Stored data entries:
━━━━━━━━━━━━━━━━━━━━
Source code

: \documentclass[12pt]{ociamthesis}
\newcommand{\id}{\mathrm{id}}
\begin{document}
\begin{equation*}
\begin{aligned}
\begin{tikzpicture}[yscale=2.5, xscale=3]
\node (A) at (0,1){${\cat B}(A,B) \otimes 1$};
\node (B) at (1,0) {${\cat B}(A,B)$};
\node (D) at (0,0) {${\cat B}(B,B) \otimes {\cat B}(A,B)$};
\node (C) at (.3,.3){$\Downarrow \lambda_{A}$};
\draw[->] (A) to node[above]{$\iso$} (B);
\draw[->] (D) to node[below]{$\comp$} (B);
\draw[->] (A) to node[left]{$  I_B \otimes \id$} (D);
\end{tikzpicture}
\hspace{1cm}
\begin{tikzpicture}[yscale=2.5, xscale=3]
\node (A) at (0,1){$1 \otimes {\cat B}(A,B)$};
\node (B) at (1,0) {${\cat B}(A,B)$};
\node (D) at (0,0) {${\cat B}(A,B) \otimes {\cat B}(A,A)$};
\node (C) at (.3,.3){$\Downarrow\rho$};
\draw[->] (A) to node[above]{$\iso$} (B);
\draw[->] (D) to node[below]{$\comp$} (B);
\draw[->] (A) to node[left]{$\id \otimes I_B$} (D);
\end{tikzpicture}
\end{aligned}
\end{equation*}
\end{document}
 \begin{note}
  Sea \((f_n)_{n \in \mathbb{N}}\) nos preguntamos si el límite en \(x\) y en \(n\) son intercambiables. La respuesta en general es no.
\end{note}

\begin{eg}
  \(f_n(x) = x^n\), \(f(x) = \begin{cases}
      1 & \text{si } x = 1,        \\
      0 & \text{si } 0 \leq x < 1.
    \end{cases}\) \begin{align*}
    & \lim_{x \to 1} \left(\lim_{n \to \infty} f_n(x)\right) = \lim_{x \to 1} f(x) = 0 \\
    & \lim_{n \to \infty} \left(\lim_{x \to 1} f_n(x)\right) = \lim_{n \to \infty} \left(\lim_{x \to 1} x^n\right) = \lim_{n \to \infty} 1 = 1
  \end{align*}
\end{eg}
━━━━━━━━━━━━━━━━━━━━
**What needs to be done:**
Top to bottom, set down the entries above word for word.

**Final answer:**
Source code

: \documentclass[12pt]{ociamthesis}
\newcommand{\id}{\mathrm{id}}
\begin{document}
\begin{equation*}
\begin{aligned}
\begin{tikzpicture}[yscale=2.5, xscale=3]
\node (A) at (0,1){${\cat B}(A,B) \otimes 1$};
\node (B) at (1,0) {${\cat B}(A,B)$};
\node (D) at (0,0) {${\cat B}(B,B) \otimes {\cat B}(A,B)$};
\node (C) at (.3,.3){$\Downarrow \lambda_{A}$};
\draw[->] (A) to node[above]{$\iso$} (B);
\draw[->] (D) to node[below]{$\comp$} (B);
\draw[->] (A) to node[left]{$  I_B \otimes \id$} (D);
\end{tikzpicture}
\hspace{1cm}
\begin{tikzpicture}[yscale=2.5, xscale=3]
\node (A) at (0,1){$1 \otimes {\cat B}(A,B)$};
\node (B) at (1,0) {${\cat B}(A,B)$};
\node (D) at (0,0) {${\cat B}(A,B) \otimes {\cat B}(A,A)$};
\node (C) at (.3,.3){$\Downarrow\rho$};
\draw[->] (A) to node[above]{$\iso$} (B);
\draw[->] (D) to node[below]{$\comp$} (B);
\draw[->] (A) to node[left]{$\id \otimes I_B$} (D);
\end{tikzpicture}
\end{aligned}
\end{equation*}
\end{document}
 \begin{note}
  Sea \((f_n)_{n \in \mathbb{N}}\) nos preguntamos si el límite en \(x\) y en \(n\) son intercambiables. La respuesta en general es no.
\end{note}

\begin{eg}
  \(f_n(x) = x^n\), \(f(x) = \begin{cases}
      1 & \text{si } x = 1,        \\
      0 & \text{si } 0 \leq x < 1.
    \end{cases}\) \begin{align*}
    & \lim_{x \to 1} \left(\lim_{n \to \infty} f_n(x)\right) = \lim_{x \to 1} f(x) = 0 \\
    & \lim_{n \to \infty} \left(\lim_{x \to 1} f_n(x)\right) = \lim_{n \to \infty} \left(\lim_{x \to 1} x^n\right) = \lim_{n \to \infty} 1 = 1
  \end{align*}
\end{eg}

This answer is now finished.